This paper presents an innovative machine learning methodology that leverages on long-term vibroacoustic measurements to perform automated predictions of the needed pigging operations in crude oil trunklines. Historical pressure signals have been collected by Eni (e-vpms® monitoring system) for two years on discrete points at a relative distance of 30-35 km along an oil pipeline (100 km length, 16” ID diameter pipes) located in Northern Italy. In order to speed up the activity and to check the operation logs, a tool has been implemented to automatically highlight the historical pig operations performed on the line. Such a tool is capable of detecting, in the observed pressure measurements, the acoustic noise generated by the travelling pig.

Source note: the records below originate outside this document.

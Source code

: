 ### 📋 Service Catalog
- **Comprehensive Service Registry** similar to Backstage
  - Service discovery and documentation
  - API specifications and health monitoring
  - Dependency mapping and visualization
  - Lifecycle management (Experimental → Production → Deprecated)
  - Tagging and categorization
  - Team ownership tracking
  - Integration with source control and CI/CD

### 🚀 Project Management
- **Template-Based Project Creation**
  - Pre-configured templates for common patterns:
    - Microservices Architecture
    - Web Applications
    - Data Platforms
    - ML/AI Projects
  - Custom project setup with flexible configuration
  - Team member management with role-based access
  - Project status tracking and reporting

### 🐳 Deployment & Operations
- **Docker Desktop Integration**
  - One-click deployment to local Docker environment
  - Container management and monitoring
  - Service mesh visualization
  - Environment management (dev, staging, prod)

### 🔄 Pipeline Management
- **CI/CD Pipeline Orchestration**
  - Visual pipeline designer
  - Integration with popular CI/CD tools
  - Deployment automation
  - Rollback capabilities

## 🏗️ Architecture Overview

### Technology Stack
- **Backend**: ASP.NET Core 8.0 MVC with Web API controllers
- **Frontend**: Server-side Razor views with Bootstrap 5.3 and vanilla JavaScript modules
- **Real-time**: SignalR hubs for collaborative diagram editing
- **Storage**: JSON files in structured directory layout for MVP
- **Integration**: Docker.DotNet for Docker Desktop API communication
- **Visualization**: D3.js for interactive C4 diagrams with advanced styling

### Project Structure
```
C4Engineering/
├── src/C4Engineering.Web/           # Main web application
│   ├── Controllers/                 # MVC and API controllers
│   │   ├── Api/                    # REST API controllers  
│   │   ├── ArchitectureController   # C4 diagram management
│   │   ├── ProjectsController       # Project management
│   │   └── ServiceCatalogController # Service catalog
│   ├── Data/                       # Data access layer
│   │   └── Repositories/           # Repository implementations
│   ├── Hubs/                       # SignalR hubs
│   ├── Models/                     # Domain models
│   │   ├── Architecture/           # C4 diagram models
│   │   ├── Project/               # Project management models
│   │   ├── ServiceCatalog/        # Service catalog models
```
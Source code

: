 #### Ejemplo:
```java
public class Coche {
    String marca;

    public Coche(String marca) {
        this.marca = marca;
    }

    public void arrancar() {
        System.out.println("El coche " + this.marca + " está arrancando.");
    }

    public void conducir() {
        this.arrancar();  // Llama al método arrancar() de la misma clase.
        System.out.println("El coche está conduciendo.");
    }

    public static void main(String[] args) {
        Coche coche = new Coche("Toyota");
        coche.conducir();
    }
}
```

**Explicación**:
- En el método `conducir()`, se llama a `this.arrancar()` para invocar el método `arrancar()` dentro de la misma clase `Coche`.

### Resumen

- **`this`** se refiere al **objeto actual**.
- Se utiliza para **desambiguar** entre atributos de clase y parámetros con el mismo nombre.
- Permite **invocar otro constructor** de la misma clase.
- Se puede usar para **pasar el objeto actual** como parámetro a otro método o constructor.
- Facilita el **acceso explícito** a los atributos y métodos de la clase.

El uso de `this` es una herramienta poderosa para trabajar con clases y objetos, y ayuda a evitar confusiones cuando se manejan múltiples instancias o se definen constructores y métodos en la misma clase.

All the data sets have been reanalyzed and exploited by using field data validations to guide a decision tree regressor (DTR). Several statistical indicators, computed from pressure head loss between line segments, are fed to the DTR, which automatically outputs probability values indicating the possible need for pigging the pipeline. The procedure is applied to the vibroacoustic signals of each pair of consecutive monitoring stations, such that the proposed predictive maintenance strategy is capable of tracking the conditions of individual pipeline sections, thus determining which portion of the conduit is subject to the highest occlusion levels in order to optimize the clean-up operations. Prediction accuracy is assessed by evaluating the typical metrics used in statistical analysis of regression problems, such as the Root Mean Squared Error (RMSE).